Source texts of formatted documents:
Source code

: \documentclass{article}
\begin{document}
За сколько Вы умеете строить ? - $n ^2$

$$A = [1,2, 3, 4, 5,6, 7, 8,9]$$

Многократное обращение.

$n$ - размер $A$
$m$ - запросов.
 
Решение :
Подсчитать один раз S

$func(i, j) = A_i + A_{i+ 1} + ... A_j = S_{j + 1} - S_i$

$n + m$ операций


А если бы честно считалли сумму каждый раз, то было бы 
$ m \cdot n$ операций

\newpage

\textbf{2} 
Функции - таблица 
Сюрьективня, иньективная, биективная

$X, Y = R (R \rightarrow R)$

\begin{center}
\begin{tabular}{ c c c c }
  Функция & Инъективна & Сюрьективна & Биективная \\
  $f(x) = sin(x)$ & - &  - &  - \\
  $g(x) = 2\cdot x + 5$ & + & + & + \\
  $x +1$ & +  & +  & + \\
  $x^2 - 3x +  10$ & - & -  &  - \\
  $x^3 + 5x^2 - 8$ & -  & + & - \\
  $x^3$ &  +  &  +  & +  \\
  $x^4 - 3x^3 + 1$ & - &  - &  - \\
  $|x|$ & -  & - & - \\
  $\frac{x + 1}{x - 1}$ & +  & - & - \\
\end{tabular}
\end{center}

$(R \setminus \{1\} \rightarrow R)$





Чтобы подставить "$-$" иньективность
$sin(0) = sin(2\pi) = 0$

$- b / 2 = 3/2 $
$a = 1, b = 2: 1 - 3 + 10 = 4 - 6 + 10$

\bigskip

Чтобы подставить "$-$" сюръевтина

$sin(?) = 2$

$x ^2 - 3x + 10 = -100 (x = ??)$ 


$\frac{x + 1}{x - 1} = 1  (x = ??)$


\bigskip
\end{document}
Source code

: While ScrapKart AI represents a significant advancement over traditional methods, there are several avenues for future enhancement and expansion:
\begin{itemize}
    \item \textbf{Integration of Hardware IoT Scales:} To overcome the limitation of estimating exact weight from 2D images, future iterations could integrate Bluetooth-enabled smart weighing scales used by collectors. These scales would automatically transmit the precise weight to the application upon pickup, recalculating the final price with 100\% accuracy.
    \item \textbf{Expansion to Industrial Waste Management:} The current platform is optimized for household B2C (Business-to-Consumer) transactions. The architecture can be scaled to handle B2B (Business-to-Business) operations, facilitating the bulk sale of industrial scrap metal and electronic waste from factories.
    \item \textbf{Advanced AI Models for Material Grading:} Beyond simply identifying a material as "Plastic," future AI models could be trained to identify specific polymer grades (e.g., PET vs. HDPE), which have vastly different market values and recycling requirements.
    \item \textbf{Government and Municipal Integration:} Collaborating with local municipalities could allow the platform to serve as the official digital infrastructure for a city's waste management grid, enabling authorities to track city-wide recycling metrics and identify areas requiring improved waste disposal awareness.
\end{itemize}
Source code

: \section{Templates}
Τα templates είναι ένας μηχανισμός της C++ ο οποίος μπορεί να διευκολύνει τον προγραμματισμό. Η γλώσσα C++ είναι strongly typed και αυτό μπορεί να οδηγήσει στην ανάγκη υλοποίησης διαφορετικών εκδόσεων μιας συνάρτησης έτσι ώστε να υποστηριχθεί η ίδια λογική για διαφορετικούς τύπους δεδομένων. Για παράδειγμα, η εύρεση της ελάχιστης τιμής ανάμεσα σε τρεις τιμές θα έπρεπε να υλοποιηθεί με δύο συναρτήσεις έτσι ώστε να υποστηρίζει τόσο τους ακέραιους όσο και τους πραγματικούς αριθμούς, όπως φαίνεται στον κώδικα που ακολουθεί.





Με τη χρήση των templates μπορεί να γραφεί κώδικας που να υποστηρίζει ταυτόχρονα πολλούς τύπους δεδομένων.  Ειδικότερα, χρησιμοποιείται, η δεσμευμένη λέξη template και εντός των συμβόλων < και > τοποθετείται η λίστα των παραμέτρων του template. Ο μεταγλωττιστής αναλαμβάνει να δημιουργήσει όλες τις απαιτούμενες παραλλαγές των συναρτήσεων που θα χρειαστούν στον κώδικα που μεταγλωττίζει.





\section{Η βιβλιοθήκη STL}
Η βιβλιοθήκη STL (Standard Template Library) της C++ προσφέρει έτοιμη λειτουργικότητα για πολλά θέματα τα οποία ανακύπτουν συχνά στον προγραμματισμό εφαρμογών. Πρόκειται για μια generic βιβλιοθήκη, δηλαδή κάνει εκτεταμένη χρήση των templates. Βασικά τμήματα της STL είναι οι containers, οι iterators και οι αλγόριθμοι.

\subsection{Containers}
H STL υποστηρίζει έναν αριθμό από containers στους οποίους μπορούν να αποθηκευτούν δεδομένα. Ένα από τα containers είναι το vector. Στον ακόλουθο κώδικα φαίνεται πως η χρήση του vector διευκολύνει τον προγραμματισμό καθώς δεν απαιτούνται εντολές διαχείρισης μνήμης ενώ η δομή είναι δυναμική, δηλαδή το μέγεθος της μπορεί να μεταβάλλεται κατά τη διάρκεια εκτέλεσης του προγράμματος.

WHAT TO PRODUCE: If a line in the data holds the string "identify", copy that line.

YOUR RESPONSE:
    \item \textbf{Advanced AI Models for Material Grading:} Beyond simply identifying a material as "Plastic," future AI models could be trained to identify specific polymer grades (e.g., PET vs. HDPE), which have vastly different market values and recycling requirements.
    \item \textbf{Government and Municipal Integration:} Collaborating with local municipalities could allow the platform to serve as the official digital infrastructure for a city's waste management grid, enabling authorities to track city-wide recycling metrics and identify areas requiring improved waste disposal awareness.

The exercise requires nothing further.